I have a softspot for sun, I used to work for an Op's team looking after a bunch of E6500's and a couple of 6900's. The downfall of Sparc was the move away from x86, since x64 came through, the main advantage of massive amounts of memory disappeared over night. Multicores just sealed the coffin.

recently SPARC has been pretty crappy on single threaded performance, but very good at multi-threaded server loads (surprise?), additionally, a SPARC M class server is like $60k+

tis nuts I say :)

Threads, surely you mean strands? That's what Oracle call them.:rolleyes:

aOAFdl.jpg

Watch the video center left. Must of been there for at least two years and no one has noticed.
 
Nostalgia. :p

I guess by "back in the day" you mean before the Pentium Pro came out. UltraSparc wasn't a very fast processor for integer workloads (but it was for FP, back in the mid-1990s), which is why it became roadkill so quickly, steamrolled not only by Alpha, but also Pentium Pro and Xeon. ;)
 
Nostalgia. :p

I guess by "back in the day" you mean before the Pentium Pro came out.

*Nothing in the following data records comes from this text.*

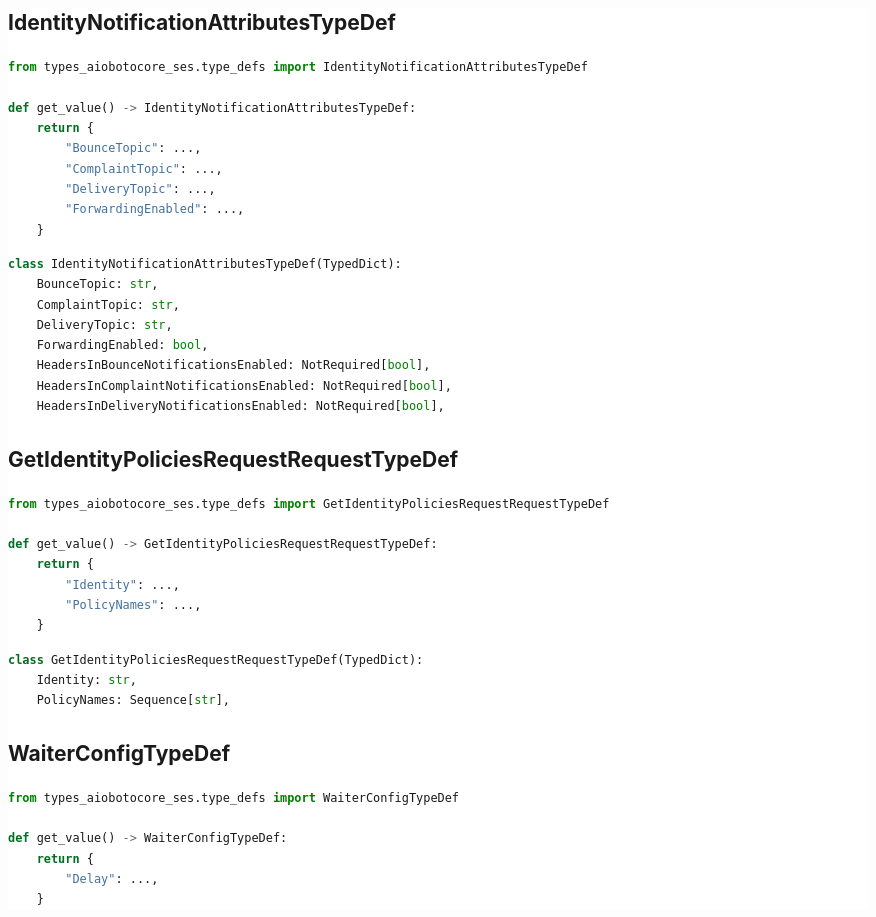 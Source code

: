 ## IdentityNotificationAttributesTypeDef

```python title="Usage Example"
from types_aiobotocore_ses.type_defs import IdentityNotificationAttributesTypeDef

def get_value() -> IdentityNotificationAttributesTypeDef:
    return {
        "BounceTopic": ...,
        "ComplaintTopic": ...,
        "DeliveryTopic": ...,
        "ForwardingEnabled": ...,
    }
```

```python title="Definition"
class IdentityNotificationAttributesTypeDef(TypedDict):
    BounceTopic: str,
    ComplaintTopic: str,
    DeliveryTopic: str,
    ForwardingEnabled: bool,
    HeadersInBounceNotificationsEnabled: NotRequired[bool],
    HeadersInComplaintNotificationsEnabled: NotRequired[bool],
    HeadersInDeliveryNotificationsEnabled: NotRequired[bool],
```

## GetIdentityPoliciesRequestRequestTypeDef

```python title="Usage Example"
from types_aiobotocore_ses.type_defs import GetIdentityPoliciesRequestRequestTypeDef

def get_value() -> GetIdentityPoliciesRequestRequestTypeDef:
    return {
        "Identity": ...,
        "PolicyNames": ...,
    }
```

```python title="Definition"
class GetIdentityPoliciesRequestRequestTypeDef(TypedDict):
    Identity: str,
    PolicyNames: Sequence[str],
```

## WaiterConfigTypeDef

```python title="Usage Example"
from types_aiobotocore_ses.type_defs import WaiterConfigTypeDef

def get_value() -> WaiterConfigTypeDef:
    return {
        "Delay": ...,
    }
```
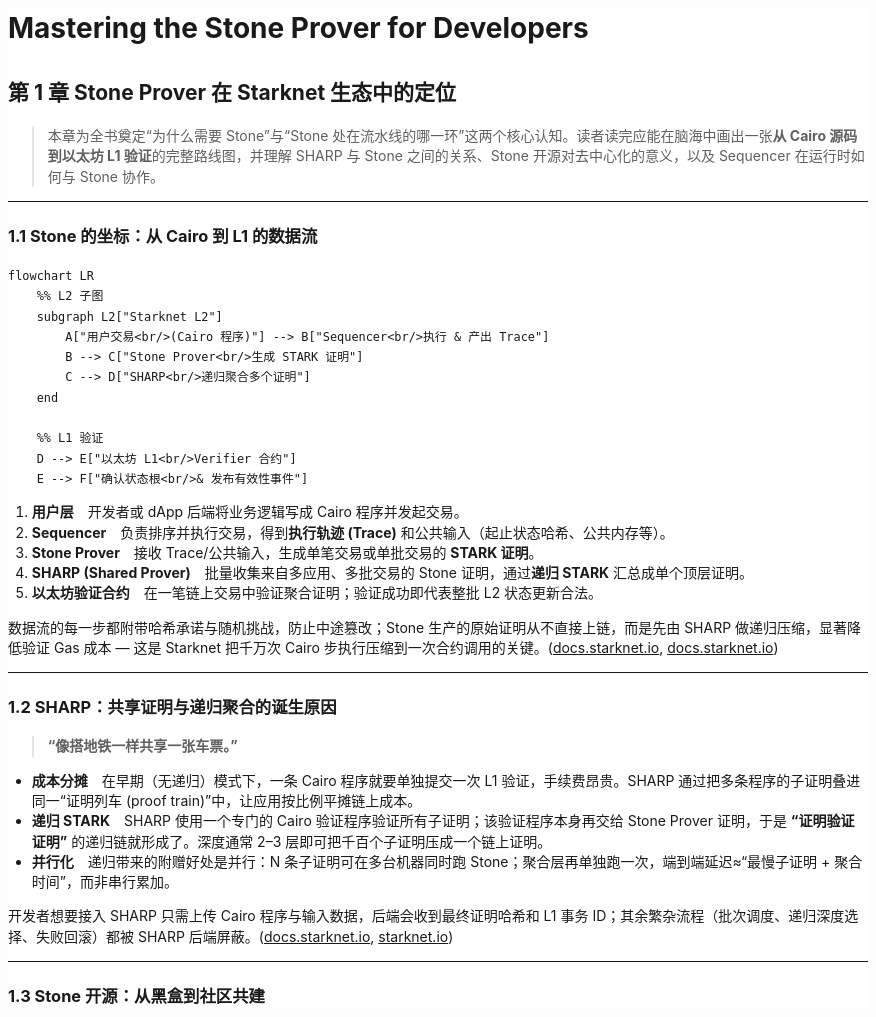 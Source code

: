 # Mastering the Stone Prover for Developers

## 第 1 章 Stone Prover 在 Starknet 生态中的定位

> 本章为全书奠定“为什么需要 Stone”与“Stone 处在流水线的哪一环”这两个核心认知。读者读完应能在脑海中画出一张**从 Cairo 源码到以太坊 L1 验证**的完整路线图，并理解 SHARP 与 Stone 之间的关系、Stone 开源对去中心化的意义，以及 Sequencer 在运行时如何与 Stone 协作。

---

### 1.1 Stone 的坐标：从 Cairo 到 L1 的数据流

```mermaid
flowchart LR
    %% L2 子图
    subgraph L2["Starknet L2"]
        A["用户交易<br/>(Cairo 程序)"] --> B["Sequencer<br/>执行 & 产出 Trace"]
        B --> C["Stone Prover<br/>生成 STARK 证明"]
        C --> D["SHARP<br/>递归聚合多个证明"]
    end

    %% L1 验证
    D --> E["以太坊 L1<br/>Verifier 合约"]
    E --> F["确认状态根<br/>& 发布有效性事件"]
```

1. **用户层** 开发者或 dApp 后端将业务逻辑写成 Cairo 程序并发起交易。
2. **Sequencer** 负责排序并执行交易，得到**执行轨迹 (Trace)** 和公共输入（起止状态哈希、公共内存等）。
3. **Stone Prover** 接收 Trace/公共输入，生成单笔交易或单批交易的 **STARK 证明**。
4. **SHARP (Shared Prover)** 批量收集来自多应用、多批交易的 Stone 证明，通过**递归 STARK** 汇总成单个顶层证明。
5. **以太坊验证合约** 在一笔链上交易中验证聚合证明；验证成功即代表整批 L2 状态更新合法。

数据流的每一步都附带哈希承诺与随机挑战，防止中途篡改；Stone 生产的原始证明从不直接上链，而是先由 SHARP 做递归压缩，显著降低验证 Gas 成本 — 这是 Starknet 把千万次 Cairo 步执行压缩到一次合约调用的关键。([docs.starknet.io][1], [docs.starknet.io][2])

---

### 1.2 SHARP：共享证明与递归聚合的诞生原因

> **“像搭地铁一样共享一张车票。”**

* **成本分摊** 在早期（无递归）模式下，一条 Cairo 程序就要单独提交一次 L1 验证，手续费昂贵。SHARP 通过把多条程序的子证明叠进同一“证明列车 (proof train)”中，让应用按比例平摊链上成本。
* **递归 STARK** SHARP 使用一个专门的 Cairo 验证程序验证所有子证明；该验证程序本身再交给 Stone Prover 证明，于是 **“证明验证证明”** 的递归链就形成了。深度通常 2–3 层即可把千百个子证明压成一个链上证明。
* **并行化** 递归带来的附赠好处是并行：N 条子证明可在多台机器同时跑 Stone；聚合层再单独跑一次，端到端延迟≈“最慢子证明 + 聚合时间”，而非串行累加。

开发者想要接入 SHARP 只需上传 Cairo 程序与输入数据，后端会收到最终证明哈希和 L1 事务 ID；其余繁杂流程（批次调度、递归深度选择、失败回滚）都被 SHARP 后端屏蔽。([docs.starknet.io][1], [starknet.io][3])

---

### 1.3 Stone 开源：从黑盒到社区共建


[1]: https://docs.starknet.io/architecture-and-concepts/sharp/?utm_source=chatgpt.com "The Shared Prover (SHARP) - Starknet documentation"
[2]: https://docs.starknet.io/architecture-and-concepts/provers-overview/?utm_source=chatgpt.com "Provers - Starknet documentation"
[3]: https://www.starknet.io/blog/recursive-starks/?utm_source=chatgpt.com "Recursive STARKs - Starknet"
[4]: https://starkware.co/blog/open-sourcing-the-battle-tested-stone-prover/?utm_source=chatgpt.com "Open-Sourcing the Battle-Tested Stone Prover - StarkWare"
[5]: https://starkware.co/blog/unleashing-the-power-of-the-stone-prover/?utm_source=chatgpt.com "Unleashing the power of the Stone Prover - StarkWare"
[6]: https://www.coindesk.com/tech/2023/08/22/starkware-to-open-source-magic-wand-of-its-zero-knowledge-cryptography-next-week?utm_source=chatgpt.com "Starkware to Open-Source 'Magic Wand' of Its Zero ... - CoinDesk"
[7]: https://medium.com/%40meison_crypto/starkwares-stone-prover-unshackling-the-power-of-open-source-1d8a471dcea4?utm_source=chatgpt.com "StarkWare's Stone Prover: Unshackling the Power of Open Source"
[8]: https://github.com/starkware-libs/stone-prover?utm_source=chatgpt.com "starkware-libs/stone-prover - GitHub"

UltraSparc wasn't a very fast processor for integer workloads (but it was for FP, back in the mid-1990s), which is why it became roadkill so quickly, steamrolled not only by Alpha, but also Pentium Pro and Xeon. ;)

In computer terms, that may as well been a hundred years ago.
One year in the computer industry is like 10 in any other industry the way the tech moves.